__WHAT YOU HAVE TO DO__
Word for word, please restate each record and pass over the pictures.
>>>
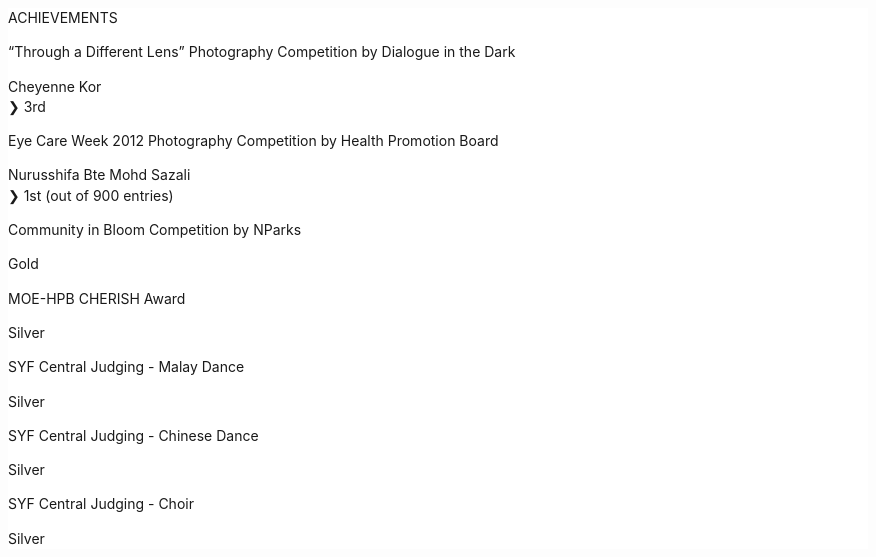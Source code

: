 <p>ACHIEVEMENTS</p>
</th>
</tr>
<tr>
<td rowspan="1" colspan="1">
<p>“Through a Different Lens” Photography Competition by Dialogue in the
Dark</p>
</td>
<td rowspan="1" colspan="1">
<p>Cheyenne Kor
<br>❯ 3rd</p>
</td>
</tr>
<tr>
<td rowspan="1" colspan="1">
<p>Eye Care Week 2012 Photography Competition by Health Promotion Board</p>
</td>
<td rowspan="1" colspan="1">
<p>Nurusshifa Bte Mohd Sazali
<br>❯ 1st (out of 900 entries)</p>
</td>
</tr>
<tr>
<td rowspan="1" colspan="1">
<p>Community in Bloom Competition by NParks</p>
</td>
<td rowspan="1" colspan="1">
<p>Gold</p>
</td>
</tr>
<tr>
<td rowspan="1" colspan="1">
<p>MOE-HPB CHERISH Award</p>
</td>
<td rowspan="1" colspan="1">
<p>Silver</p>
</td>
</tr>
<tr>
<td rowspan="1" colspan="1">
<p>SYF Central Judging - Malay Dance</p>
</td>
<td rowspan="1" colspan="1">
<p>Silver</p>
</td>
</tr>
<tr>
<td rowspan="1" colspan="1">
<p>SYF Central Judging - Chinese Dance</p>
</td>
<td rowspan="1" colspan="1">
<p>Silver</p>
</td>
</tr>
<tr>
<td rowspan="1" colspan="1">
<p>SYF Central Judging - Choir</p>
</td>
<td rowspan="1" colspan="1">
<p>Silver</p>
</td>
</tr>
<tr>
<td rowspan="1" colspan="1">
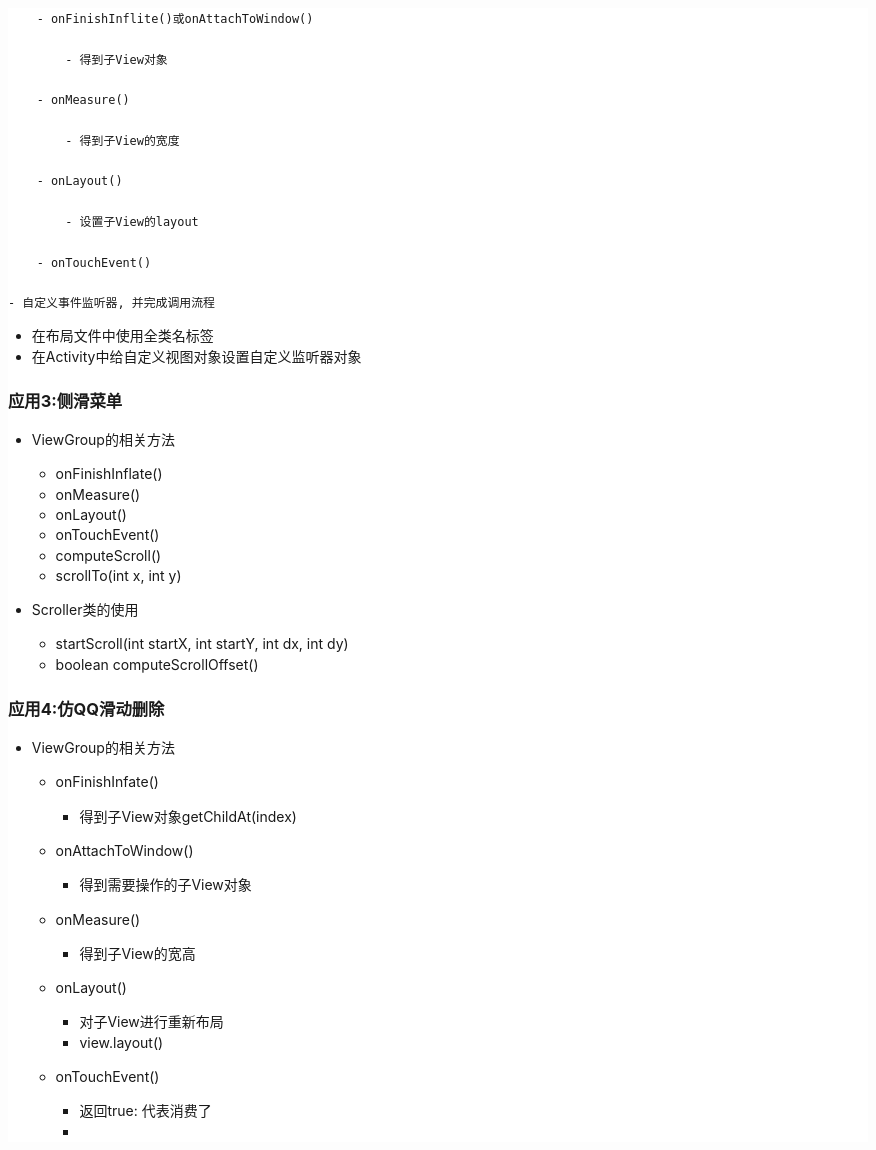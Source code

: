 		- onFinishInflite()或onAttachToWindow()

			- 得到子View对象

		- onMeasure()

			- 得到子View的宽度

		- onLayout()

			- 设置子View的layout

		- onTouchEvent()

	- 自定义事件监听器, 并完成调用流程

- 在布局文件中使用全类名标签
- 在Activity中给自定义视图对象设置自定义监听器对象

### 应用3:侧滑菜单

- ViewGroup的相关方法

	- onFinishInflate()
	- onMeasure()
	- onLayout()
	- onTouchEvent()
	- computeScroll()
	- scrollTo(int x, int y)

- Scroller类的使用

	- startScroll(int startX, int startY, int dx, int dy)
	- boolean computeScrollOffset()

### 应用4:仿QQ滑动删除

- ViewGroup的相关方法

	- onFinishInfate()

		- 得到子View对象getChildAt(index)

	- onAttachToWindow()

		- 得到需要操作的子View对象

	- onMeasure()

		- 得到子View的宽高

	- onLayout()

		- 对子View进行重新布局
		- view.layout()

	- onTouchEvent()

		- 返回true: 代表消费了
		-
<<<
__TASK RESPONSE__
Source code

: <p>ACHIEVEMENTS</p>
</th>
</tr>
<tr>
<td rowspan="1" colspan="1">
<p>“Through a Different Lens” Photography Competition by Dialogue in the
Dark</p>
</td>
<td rowspan="1" colspan="1">
<p>Cheyenne Kor
<br>❯ 3rd</p>
</td>
</tr>
<tr>
<td rowspan="1" colspan="1">
<p>Eye Care Week 2012 Photography Competition by Health Promotion Board</p>
</td>
<td rowspan="1" colspan="1">
<p>Nurusshifa Bte Mohd Sazali
<br>❯ 1st (out of 900 entries)</p>
</td>
</tr>
<tr>
<td rowspan="1" colspan="1">
<p>Community in Bloom Competition by NParks</p>
</td>
<td rowspan="1" colspan="1">
<p>Gold</p>
</td>
</tr>
<tr>
<td rowspan="1" colspan="1">
<p>MOE-HPB CHERISH Award</p>
</td>
<td rowspan="1" colspan="1">
<p>Silver</p>
</td>
</tr>
<tr>
<td rowspan="1" colspan="1">
<p>SYF Central Judging - Malay Dance</p>
</td>
<td rowspan="1" colspan="1">
<p>Silver</p>
</td>
</tr>
<tr>
<td rowspan="1" colspan="1">
<p>SYF Central Judging - Chinese Dance</p>
</td>
<td rowspan="1" colspan="1">
<p>Silver</p>
</td>
</tr>
<tr>
<td rowspan="1" colspan="1">
<p>SYF Central Judging - Choir</p>
</td>
<td rowspan="1" colspan="1">
<p>Silver</p>
</td>
</tr>
<tr>
<td rowspan="1" colspan="1">
Source code

: 		- onFinishInflite()或onAttachToWindow()

			- 得到子View对象

		- onMeasure()

			- 得到子View的宽度

		- onLayout()

			- 设置子View的layout

		- onTouchEvent()

	- 自定义事件监听器, 并完成调用流程

- 在布局文件中使用全类名标签
- 在Activity中给自定义视图对象设置自定义监听器对象

### 应用3:侧滑菜单

- ViewGroup的相关方法

	- onFinishInflate()
	- onMeasure()
	- onLayout()
	- onTouchEvent()
	- computeScroll()
	- scrollTo(int x, int y)

- Scroller类的使用

	- startScroll(int startX, int startY, int dx, int dy)
	- boolean computeScrollOffset()

### 应用4:仿QQ滑动删除

- ViewGroup的相关方法

	- onFinishInfate()

		- 得到子View对象getChildAt(index)

	- onAttachToWindow()

		- 得到需要操作的子View对象

	- onMeasure()

		- 得到子View的宽高

	- onLayout()

		- 对子View进行重新布局
		- view.layout()

	- onTouchEvent()

		- 返回true: 代表消费了
		-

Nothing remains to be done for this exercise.